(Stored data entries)
>>>>>

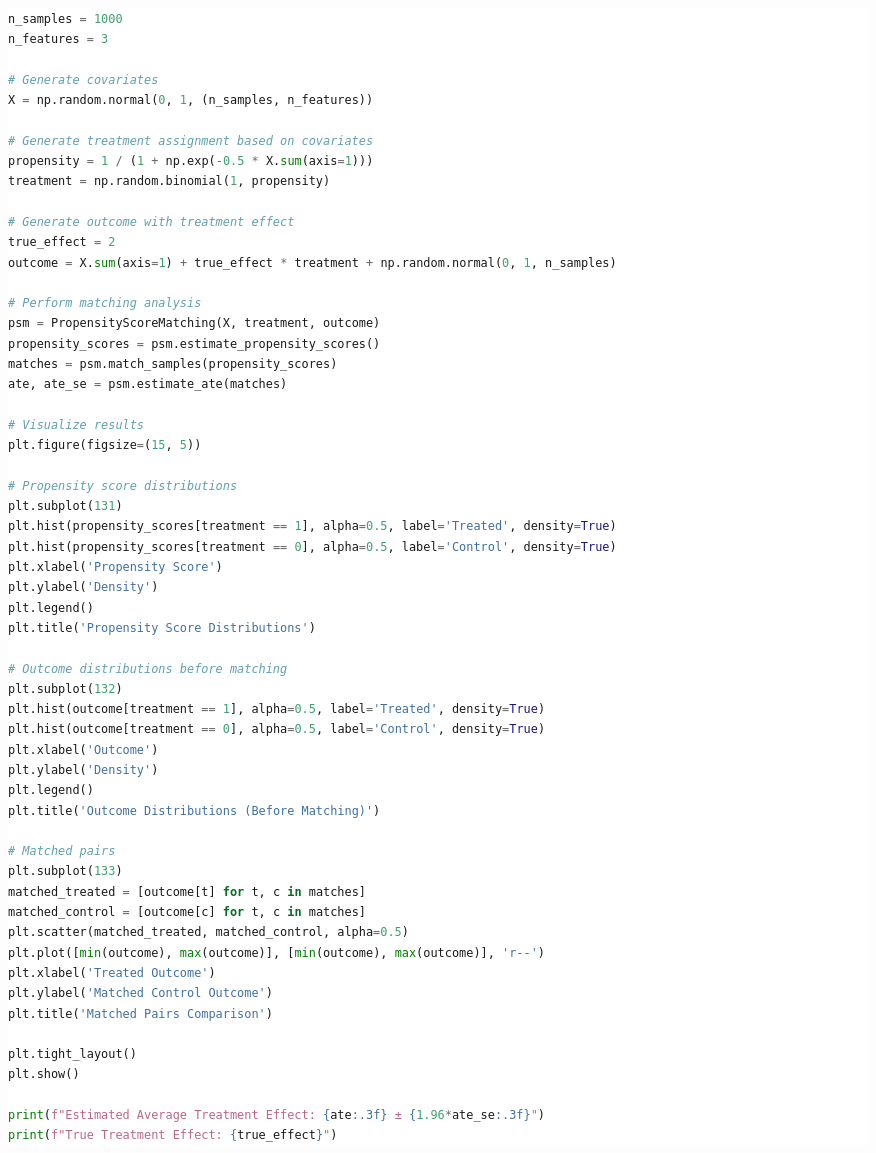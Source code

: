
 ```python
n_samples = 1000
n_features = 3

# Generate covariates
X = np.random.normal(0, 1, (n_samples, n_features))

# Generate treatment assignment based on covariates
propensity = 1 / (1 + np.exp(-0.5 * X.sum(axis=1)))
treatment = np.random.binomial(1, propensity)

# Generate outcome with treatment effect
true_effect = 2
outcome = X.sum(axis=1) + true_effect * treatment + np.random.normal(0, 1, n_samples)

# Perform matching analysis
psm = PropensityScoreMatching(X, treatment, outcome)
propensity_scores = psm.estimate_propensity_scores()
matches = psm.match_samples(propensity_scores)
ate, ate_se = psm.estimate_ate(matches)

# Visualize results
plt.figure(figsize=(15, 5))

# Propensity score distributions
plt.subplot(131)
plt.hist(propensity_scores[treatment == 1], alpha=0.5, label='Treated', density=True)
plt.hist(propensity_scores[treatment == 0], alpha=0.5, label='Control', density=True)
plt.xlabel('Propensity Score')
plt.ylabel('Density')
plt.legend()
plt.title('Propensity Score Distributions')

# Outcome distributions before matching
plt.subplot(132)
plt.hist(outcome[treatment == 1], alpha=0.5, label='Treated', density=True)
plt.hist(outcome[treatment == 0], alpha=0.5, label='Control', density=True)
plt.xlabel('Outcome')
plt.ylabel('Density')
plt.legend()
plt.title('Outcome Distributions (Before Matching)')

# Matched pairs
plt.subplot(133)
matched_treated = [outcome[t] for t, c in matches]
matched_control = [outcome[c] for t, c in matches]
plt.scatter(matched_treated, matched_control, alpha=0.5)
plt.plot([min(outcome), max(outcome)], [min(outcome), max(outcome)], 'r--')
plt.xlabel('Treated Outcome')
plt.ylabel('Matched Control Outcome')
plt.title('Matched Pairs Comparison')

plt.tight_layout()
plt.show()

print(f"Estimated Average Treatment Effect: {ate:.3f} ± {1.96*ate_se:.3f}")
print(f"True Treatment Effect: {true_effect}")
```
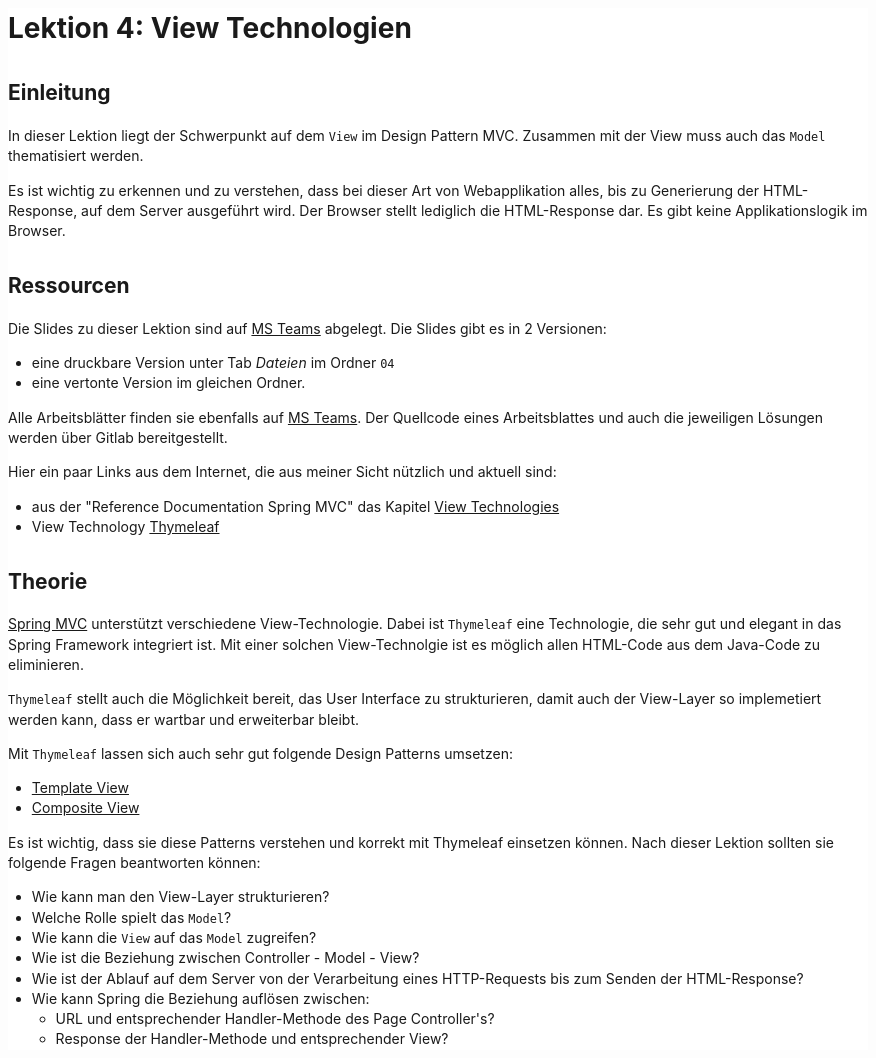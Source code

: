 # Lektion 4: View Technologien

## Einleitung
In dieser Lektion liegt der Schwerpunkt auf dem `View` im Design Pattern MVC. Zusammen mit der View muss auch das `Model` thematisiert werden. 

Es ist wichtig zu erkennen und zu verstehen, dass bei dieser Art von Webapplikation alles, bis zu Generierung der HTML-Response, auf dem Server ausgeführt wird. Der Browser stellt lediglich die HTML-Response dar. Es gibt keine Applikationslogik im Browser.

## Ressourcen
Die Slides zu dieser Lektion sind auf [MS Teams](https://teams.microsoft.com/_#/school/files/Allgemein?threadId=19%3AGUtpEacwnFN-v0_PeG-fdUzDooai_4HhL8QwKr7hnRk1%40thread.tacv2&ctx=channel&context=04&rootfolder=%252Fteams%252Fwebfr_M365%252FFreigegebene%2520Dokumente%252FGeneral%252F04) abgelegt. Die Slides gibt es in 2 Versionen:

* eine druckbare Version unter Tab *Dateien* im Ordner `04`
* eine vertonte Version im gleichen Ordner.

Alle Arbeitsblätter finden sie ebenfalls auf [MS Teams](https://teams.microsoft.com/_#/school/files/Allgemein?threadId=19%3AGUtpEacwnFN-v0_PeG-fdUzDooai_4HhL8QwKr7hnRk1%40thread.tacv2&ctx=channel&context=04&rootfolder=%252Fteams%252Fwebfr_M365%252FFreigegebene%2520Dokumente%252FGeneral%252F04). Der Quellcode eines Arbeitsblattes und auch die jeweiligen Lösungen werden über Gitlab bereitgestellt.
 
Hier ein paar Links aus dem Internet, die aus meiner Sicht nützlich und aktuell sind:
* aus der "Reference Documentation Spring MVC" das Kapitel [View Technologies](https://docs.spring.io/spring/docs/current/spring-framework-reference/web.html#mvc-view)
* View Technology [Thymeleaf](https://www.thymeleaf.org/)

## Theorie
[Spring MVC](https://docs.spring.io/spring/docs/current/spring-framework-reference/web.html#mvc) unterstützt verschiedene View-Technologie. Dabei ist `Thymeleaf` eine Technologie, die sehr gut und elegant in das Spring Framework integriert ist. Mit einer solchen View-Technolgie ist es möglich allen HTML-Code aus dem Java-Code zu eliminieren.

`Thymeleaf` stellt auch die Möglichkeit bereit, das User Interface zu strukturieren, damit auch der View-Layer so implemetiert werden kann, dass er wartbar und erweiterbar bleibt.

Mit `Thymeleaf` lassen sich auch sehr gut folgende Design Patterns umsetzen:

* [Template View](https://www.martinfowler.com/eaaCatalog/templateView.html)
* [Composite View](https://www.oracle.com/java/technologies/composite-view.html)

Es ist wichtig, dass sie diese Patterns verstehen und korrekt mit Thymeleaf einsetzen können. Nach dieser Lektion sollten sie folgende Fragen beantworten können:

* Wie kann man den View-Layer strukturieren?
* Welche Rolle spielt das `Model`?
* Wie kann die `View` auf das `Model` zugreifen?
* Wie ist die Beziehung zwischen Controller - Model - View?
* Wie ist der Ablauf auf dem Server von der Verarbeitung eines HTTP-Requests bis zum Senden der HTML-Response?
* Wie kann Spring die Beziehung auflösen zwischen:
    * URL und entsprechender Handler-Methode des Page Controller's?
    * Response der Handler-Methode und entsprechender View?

<<<<<

### Action item
Copy exactly the line that contains "Wie kann Spring" and every line after it through the end of the entries, with nothing added.

### Solved exercise
* Wie kann Spring die Beziehung auflösen zwischen:
    * URL und entsprechender Handler-Methode des Page Controller's?
    * Response der Handler-Methode und entsprechender View?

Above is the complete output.